A catturare le immagini, pubblicate sulla rivista Science, è stato il gruppo coordinato da Travis Barman e Katie Morzinski, dell’Università dell’Arizona. Sono le prime foto ‘dirette’ scattate da Terra al più piccolo fra i numerosi pianeti finora scoperti all’esterno del Sistema Solare.

“51 Eridani b è il primo pianeta finora scoperto a somigliare molto a Giove, come doveva essere miliardi di anni fa – ha spiegato Barman – e ciò lo rende fondamentale per capire come si sviluppano i pianeti”. Le immagini, riprese nel dicembre del 2014, sono state praticamente le prime ad essere scattate quando il telescopio è entrato in funzione. Mostrano un pianeta gigante con una massa circa doppia rispetto a quella di Giove e con un’orbita leggermente più distante, ma nato appena 20 milioni di anni fa.

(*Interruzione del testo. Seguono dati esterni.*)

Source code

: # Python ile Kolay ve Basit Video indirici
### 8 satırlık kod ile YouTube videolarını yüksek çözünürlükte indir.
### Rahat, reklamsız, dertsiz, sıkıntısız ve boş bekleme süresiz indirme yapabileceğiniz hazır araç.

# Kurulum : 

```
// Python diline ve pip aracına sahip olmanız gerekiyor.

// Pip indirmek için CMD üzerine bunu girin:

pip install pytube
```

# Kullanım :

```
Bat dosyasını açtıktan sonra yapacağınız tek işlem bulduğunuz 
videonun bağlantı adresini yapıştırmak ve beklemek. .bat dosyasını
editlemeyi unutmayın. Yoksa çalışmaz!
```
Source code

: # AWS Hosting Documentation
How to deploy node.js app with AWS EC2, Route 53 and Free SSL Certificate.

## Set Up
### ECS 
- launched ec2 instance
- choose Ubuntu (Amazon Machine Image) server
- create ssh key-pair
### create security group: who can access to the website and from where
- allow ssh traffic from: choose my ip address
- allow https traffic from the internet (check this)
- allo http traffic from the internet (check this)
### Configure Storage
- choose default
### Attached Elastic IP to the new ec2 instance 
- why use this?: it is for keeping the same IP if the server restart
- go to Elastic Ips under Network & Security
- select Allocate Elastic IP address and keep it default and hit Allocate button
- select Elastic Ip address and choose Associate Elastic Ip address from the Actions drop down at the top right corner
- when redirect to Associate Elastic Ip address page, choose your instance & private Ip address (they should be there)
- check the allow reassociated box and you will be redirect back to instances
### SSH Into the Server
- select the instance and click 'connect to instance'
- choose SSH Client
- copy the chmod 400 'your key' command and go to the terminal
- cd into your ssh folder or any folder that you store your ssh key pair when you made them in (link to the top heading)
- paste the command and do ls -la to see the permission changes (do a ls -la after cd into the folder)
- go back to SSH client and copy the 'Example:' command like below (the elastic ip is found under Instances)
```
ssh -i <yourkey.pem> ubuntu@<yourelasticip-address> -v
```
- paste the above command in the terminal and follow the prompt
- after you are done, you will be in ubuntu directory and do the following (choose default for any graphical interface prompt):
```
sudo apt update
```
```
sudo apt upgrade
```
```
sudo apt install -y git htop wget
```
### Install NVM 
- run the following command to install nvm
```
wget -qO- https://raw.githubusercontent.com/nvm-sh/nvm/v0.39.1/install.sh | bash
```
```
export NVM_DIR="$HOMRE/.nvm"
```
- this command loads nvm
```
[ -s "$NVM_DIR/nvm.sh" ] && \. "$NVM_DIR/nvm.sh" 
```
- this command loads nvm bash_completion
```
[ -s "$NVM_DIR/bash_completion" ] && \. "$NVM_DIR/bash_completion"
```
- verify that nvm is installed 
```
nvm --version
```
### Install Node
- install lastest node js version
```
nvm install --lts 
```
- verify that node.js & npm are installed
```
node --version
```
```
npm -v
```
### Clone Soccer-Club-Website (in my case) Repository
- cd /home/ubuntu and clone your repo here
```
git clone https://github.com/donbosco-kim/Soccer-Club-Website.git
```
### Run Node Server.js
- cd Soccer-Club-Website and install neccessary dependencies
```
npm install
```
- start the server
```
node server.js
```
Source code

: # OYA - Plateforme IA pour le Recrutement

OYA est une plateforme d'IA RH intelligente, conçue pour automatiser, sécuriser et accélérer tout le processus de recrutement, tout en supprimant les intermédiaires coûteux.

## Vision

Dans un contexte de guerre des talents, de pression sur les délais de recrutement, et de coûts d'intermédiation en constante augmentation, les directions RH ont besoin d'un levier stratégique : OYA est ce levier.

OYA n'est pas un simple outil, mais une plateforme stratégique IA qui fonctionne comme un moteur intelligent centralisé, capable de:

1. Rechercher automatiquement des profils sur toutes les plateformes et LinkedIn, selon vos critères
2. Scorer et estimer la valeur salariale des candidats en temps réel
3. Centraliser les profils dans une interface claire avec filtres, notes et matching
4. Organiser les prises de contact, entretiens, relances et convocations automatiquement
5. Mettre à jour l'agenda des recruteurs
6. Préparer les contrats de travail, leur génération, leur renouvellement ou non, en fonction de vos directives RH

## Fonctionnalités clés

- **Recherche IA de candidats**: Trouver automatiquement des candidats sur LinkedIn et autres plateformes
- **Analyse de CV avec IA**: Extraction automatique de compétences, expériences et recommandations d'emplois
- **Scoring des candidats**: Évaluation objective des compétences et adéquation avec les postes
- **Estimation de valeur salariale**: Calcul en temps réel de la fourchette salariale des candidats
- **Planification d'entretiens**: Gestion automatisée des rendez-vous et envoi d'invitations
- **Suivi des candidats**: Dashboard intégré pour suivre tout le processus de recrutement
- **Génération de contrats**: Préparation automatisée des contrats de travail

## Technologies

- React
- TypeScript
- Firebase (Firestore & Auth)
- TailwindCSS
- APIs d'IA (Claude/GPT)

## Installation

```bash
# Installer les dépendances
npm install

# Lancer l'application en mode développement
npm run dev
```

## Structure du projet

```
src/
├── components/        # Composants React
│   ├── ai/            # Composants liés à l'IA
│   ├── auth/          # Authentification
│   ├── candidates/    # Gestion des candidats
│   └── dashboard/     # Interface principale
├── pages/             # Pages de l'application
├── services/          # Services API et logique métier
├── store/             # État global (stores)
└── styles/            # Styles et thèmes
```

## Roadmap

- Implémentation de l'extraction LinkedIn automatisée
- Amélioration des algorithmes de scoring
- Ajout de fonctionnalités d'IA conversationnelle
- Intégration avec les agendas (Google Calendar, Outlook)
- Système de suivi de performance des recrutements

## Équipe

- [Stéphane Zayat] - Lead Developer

Poterlo osservare è importante per capire i meccanismi attraverso i quali evolvono i sistemi solari e per avere in questo modo preziose informazioni per cercare pianeti simili alla Terra, o comunque adatti alla vita.

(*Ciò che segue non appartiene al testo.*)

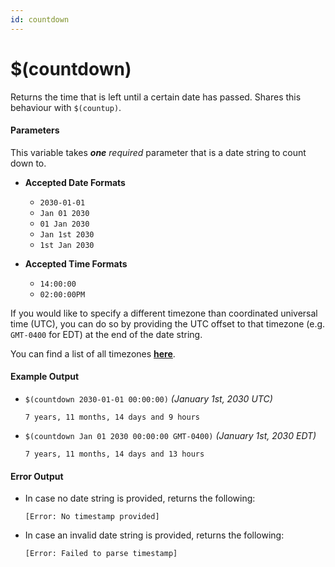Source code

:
```yaml
---
id: countdown
---
```


# $(countdown)

Returns the time that is left until a certain date has passed. Shares this behaviour with `$(countup)`.

#### Parameters

This variable takes ***one*** *required* parameter that is a date string to count down to.

* **Accepted Date Formats**
  * `2030-01-01`
  * `Jan 01 2030`
  * `01 Jan 2030`
  * `Jan 1st 2030`
  * `1st Jan 2030`

* **Accepted Time Formats**
  * `14:00:00`
  * `02:00:00PM`

If you would like to specify a different timezone than coordinated universal time (UTC), you can do so by providing the UTC offset to that timezone (e.g. `GMT-0400` for EDT) at the end of the date string.

You can find a list of all timezones [**here**](https://en.wikipedia.org/wiki/List_of_tz_database_time_zones).

#### Example Output

* `$(countdown 2030-01-01 00:00:00)` *(January 1st, 2030 UTC)*

    ```
    7 years, 11 months, 14 days and 9 hours
    ```

* `$(countdown Jan 01 2030 00:00:00 GMT-0400)` *(January 1st, 2030 EDT)*

    ```
    7 years, 11 months, 14 days and 13 hours
    ```

#### Error Output

* In case no date string is provided, returns the following:

    ```
    [Error: No timestamp provided]
    ```

* In case an invalid date string is provided, returns the following:

    ```
    [Error: Failed to parse timestamp]
    ```

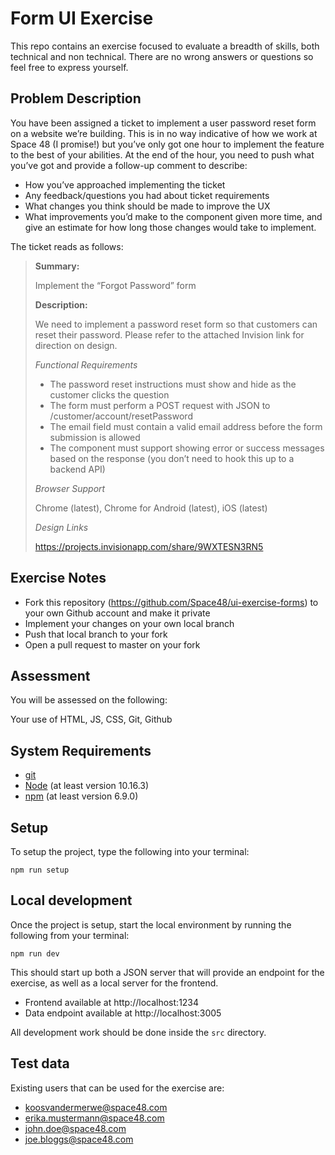 # Form UI Exercise

This repo contains an exercise focused to evaluate a breadth of skills, both technical and non technical. There are no wrong answers or questions so feel free to express yourself.

## Problem Description
You have been assigned a ticket to implement a user password reset form on a website we’re building. This is in no way indicative of how we work at Space 48 (I promise!) but you’ve only got one hour to implement the feature to the best of your abilities. At the end of the hour, you need to push what you’ve got and provide a follow-up comment to describe:

- How you’ve approached implementing the ticket
- Any feedback/questions you had about ticket requirements
- What changes you think should be made to improve the UX
- What improvements you’d make to the component given more time, and give an estimate for how long those changes would take to implement.

The ticket reads as follows:

> __Summary:__ 
>
> Implement the “Forgot Password” form
>
> __Description:__
>
> We need to implement a password reset form so that customers can reset their password. Please refer to the attached Invision link for direction on design.
>
> _Functional Requirements_
>
> - The password reset instructions must show and hide as the customer clicks the question
> - The form must perform a POST request with JSON to /customer/account/resetPassword
> - The email field must contain a valid email address before the form submission is allowed
> - The component must support showing error or success messages based on the response (you don’t need to hook this up to a backend API)
> 
> _Browser Support_
>
> Chrome (latest), Chrome for Android (latest), iOS (latest)
>
> _Design Links_
>
> https://projects.invisionapp.com/share/9WXTESN3RN5

## Exercise Notes
- Fork this repository (https://github.com/Space48/ui-exercise-forms) to your own Github account and make it private
- Implement your changes on your own local branch
- Push that local branch to your fork
- Open a pull request to master on your fork

## Assessment
You will be assessed on the following:

Your use of HTML, JS, CSS, Git, Github

## System Requirements
- [git](https://git-scm.com/)
- [Node](https://nodejs.org/) (at least version 10.16.3)
- [npm](https://www.npmjs.com/) (at least version 6.9.0)

## Setup
To setup the project, type the following into your terminal: 
```
npm run setup
``` 

## Local development

Once the project is setup, start the local environment by running the following from your terminal:
```
npm run dev
```

This should start up both a JSON server that will provide an endpoint for the exercise, as well as a local server for the frontend.

- Frontend available at http://localhost:1234
- Data endpoint available at http://localhost:3005

All development work should be done inside the ```src``` directory.

## Test data

Existing users that can be used for the exercise are:
- koosvandermerwe@space48.com
- erika.mustermann@space48.com
- john.doe@space48.com
- joe.bloggs@space48.com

A differenza del più celebre telescopio spaziale Kepler, il Gemini Planet Imager è basato a Terra e fotografa direttamente i pianeti: “Per scoprirli Kepler vede la loro ombra, mentre il Gemini Planet Imager vede la loro luce, ciò che chiamiamo immagine diretta”, ha spiegato il responsabile dello strumento, Bruce Macintosh. E’ una differenza fondamentale data da principi di funzionamento completamente diversi e che permetterà di scoprire sistemi solari molto più simili al nostro di quanto sia stato possibile fare finora.